City Councilmembers have decided to join a new regional super-dispatch center with more than a dozen other Eastside communities and pay $1.25 million over the next five years as a principal partner.

By the middle of 2009, the Island’s 911 calls should be re-routed to a new dispatch center set for construction near Bellevue City Hall. The facility will be called the Northeast King County Regional Communications Center, or NORCOM. It will be a nonprofit organization composed of 15 cities and agencies designed to handle the increasing volume of emergency calls on the Eastside.

Despite getting the support from City Council last Monday, Police Chief Ed Holmes had received some bad news earlier that night. The majority of the grants being sought to help fund NORCOM with federal monies were not awarded by the state. The new dispatch agency was denied both a $2.7 million and $1 million grant to help fund the $5.1 million worth of technology needed to operate the facility.

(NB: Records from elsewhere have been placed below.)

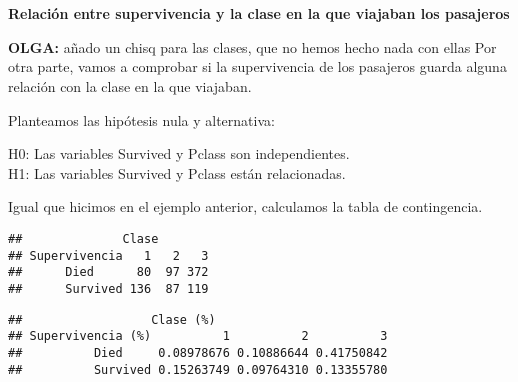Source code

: \documentclass[
]{article}
\newenvironment{Shaded}{\begin{snugshade}}{\end{snugshade}}
\newcommand{\CommentTok}[1]{\textcolor[rgb]{0.56,0.35,0.01}{\textit{#1}}}
\newcommand{\DataTypeTok}[1]{\textcolor[rgb]{0.13,0.29,0.53}{#1}}
\newcommand{\KeywordTok}[1]{\textcolor[rgb]{0.13,0.29,0.53}{\textbf{#1}}}
\newcommand{\NormalTok}[1]{#1}
\newcommand{\OperatorTok}[1]{\textcolor[rgb]{0.81,0.36,0.00}{\textbf{#1}}}
\newcommand{\StringTok}[1]{\textcolor[rgb]{0.31,0.60,0.02}{#1}}
\begin{document}
\texttt{}\\
\texttt{}~\\
\textbf{Relación entre supervivencia y la clase en la que viajaban los
pasajeros}

\textbf{OLGA:} añado un chisq para las clases, que no hemos hecho nada
con ellas Por otra parte, vamos a comprobar si la supervivencia de los
pasajeros guarda alguna relación con la clase en la que viajaban.

Planteamos las hipótesis nula y alternativa:

H0: Las variables Survived y Pclass son independientes.\\
H1: Las variables Survived y Pclass están relacionadas.

Igual que hicimos en el ejemplo anterior, calculamos la tabla de
contingencia.

\begin{Shaded}
\end{Shaded}

\begin{verbatim}
##              Clase
## Supervivencia   1   2   3
##      Died      80  97 372
##      Survived 136  87 119
\end{verbatim}

\begin{Shaded}
\end{Shaded}

\begin{verbatim}
##                  Clase (%)
## Supervivencia (%)          1          2          3
##          Died     0.08978676 0.10886644 0.41750842
##          Survived 0.15263749 0.09764310 0.13355780
\end{verbatim}
\end{document}
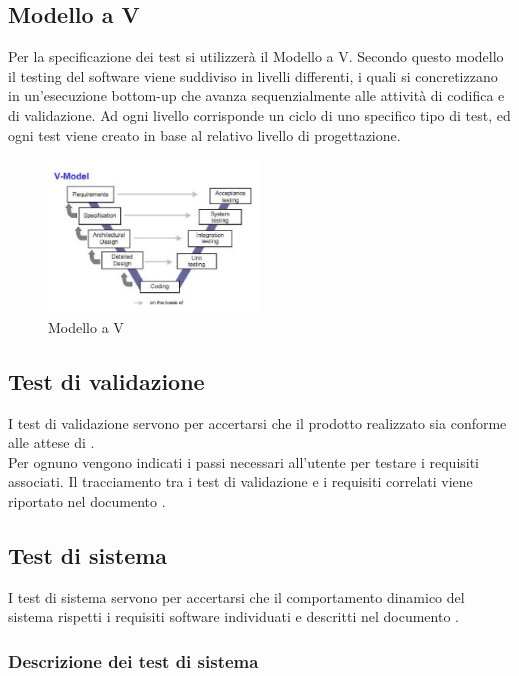 	\subsection{Modello a V}
	\label{modelloAV}
			Per la specificazione dei test si utilizzerà il Modello a V. Secondo questo modello il testing del software viene suddiviso in livelli differenti, i quali si concretizzano in un'esecuzione bottom-up che avanza sequenzialmente alle attività di codifica e di validazione. Ad ogni livello corrisponde un ciclo di uno specifico tipo di test, ed ogni test viene creato in base al relativo livello di progettazione.
			\begin{figure}[htp]
				\centering
				\includegraphics[width=0.5\textwidth]{img/V-model.jpg}
				\caption{Modello a V}
			\end{figure}
	\subsection{Test di validazione}
	\label{testDiValidazione}

I test di validazione servono per accertarsi che il prodotto realizzato sia conforme alle attese di \PROPONENTE. \\
Per ognuno vengono indicati i passi necessari all'utente per testare i requisiti associati. Il tracciamento tra i test di validazione e i requisiti correlati viene riportato nel documento \ARdoc.

		
	\subsection{Test di sistema}
	\label{testDiSistema}
		I test di sistema servono per accertarsi che il comportamento dinamico del sistema rispetti i requisiti software individuati e descritti nel documento \ARdoc.
		\subsubsection{Descrizione dei test di sistema}
			
			
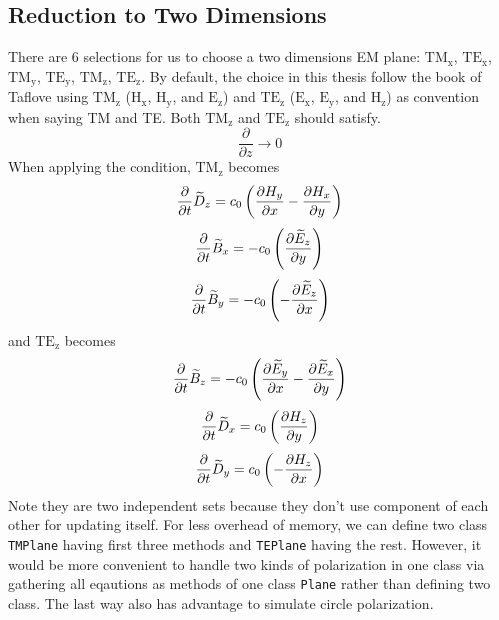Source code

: \subsection{Reduction to Two Dimensions}
There are 6 selections for us to choose a two dimensions EM plane: $\mathrm{TM_{x}} $, $\mathrm{TE_{x}}$,
$\mathrm{TM_{y}}$, $\mathrm{TE_{y}}$, $\mathrm{TM_{z}}$, $\mathrm{TE_{z}}$. By default, the choice in this thesis follow
the book of Taflove using $\mathrm{TM_{z}}$ ($\mathrm{H_x}$, $\mathrm{H_y}$, and $\mathrm{E_z}$) and $\mathrm{TE_{z}}$
($\mathrm{E_x}$, $\mathrm{E_y}$, and $\mathrm{H_z}$) as convention when saying TM and TE. Both $\mathrm{TM_z}$ and
$\mathrm{TE_z}$ should satisfy.
\begin{displaymath}
  \frac{\partial}{\partial z} \rightarrow 0
\end{displaymath}
When applying the condition, $\mathrm{TM_z}$ becomes
\begin{displaymath}
  \frac{\partial}{\partial t}\widetilde{D}_z = c_0 \left( \frac{\partial H_y}{\partial x} - \frac{\partial H_x}{\partial y}\right)
\end{displaymath}
\begin{displaymath}
  \frac{\partial}{\partial t}\widetilde{B}_x =-c_0 \left( \frac{\partial \widetilde{E}_z}{\partial y}\right)
\end{displaymath}
\begin{displaymath}
  \frac{\partial}{\partial t}\widetilde{B}_y =-c_0 \left(- \frac{\partial \widetilde{E}_z}{\partial x}\right)
\end{displaymath}
and $\mathrm{TE_z}$ becomes
\begin{displaymath}
    \frac{\partial}{\partial t}\widetilde{B}_z =-c_0 \left( \frac{\partial \widetilde{E}_y}{\partial x} - \frac{\partial \widetilde{E}_x}{\partial y}\right)
\end{displaymath}
\begin{displaymath}
  \frac{\partial}{\partial t}\widetilde{D}_x = c_0 \left( \frac{\partial H_z}{\partial y}\right)
\end{displaymath}
\begin{displaymath}
  \frac{\partial}{\partial t}\widetilde{D}_y = c_0 \left(- \frac{\partial H_z}{\partial x}\right)
\end{displaymath}
Note they are two independent sets because they don't use component of each other for updating itself. For less overhead
of memory, we can define two class \texttt{TMPlane} having first three methods and \texttt{TEPlane} having the
rest. However, it would be more convenient to handle two kinds of polarization in one class via gathering all eqautions
as methods of one class \texttt{Plane} rather than defining two class. The last way also has advantage to simulate
circle polarization.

The project has, however, received $750,000 in state funding for the technology costs, and there is a $400,000 grant that Congress could award. The cities should know if the project will receive that money by the end of the year, according to Diane Carlson, the director of intergovernmental relations for Bellevue.

The agency will be in a better position to acquire some grants next year, Carlson added, since NORCOM will be official. Mayor Bryan Cairns said he and his fellow Councilmembers believe NORCOM is the way to go for the city’s dispatch service and understood that the grants would be sought again next year.

For the first six months of the center’s operation — the target start date is July 1, 2009 — the increase in cost to use NORCOM instead of Kirkland and Bellevue to dispatch the Island’s police and fire calls would be $86,383.

Earlier this year, the Council also set aside the $611,000 needed for the following three years of operating costs.

The city currently pays just over $320,000 a year for dispatch services, with $215,000 going to Kirkland for police calls and $105,000 to Bellevue. Under the current system, all emergency calls are picked up by dispatchers in Kirkland, which has its own station reserved for Island calls. If the call requires the fire department, it is transferred to Bellevue. MIPD police officers are dispatched from the Kirkland center.

City staff told the Council that the initial large investments and higher operating costs would be offset by avoiding technology replacements that would be needed in both Bellevue and Kirkland when their dispatch centers become outdated in the future.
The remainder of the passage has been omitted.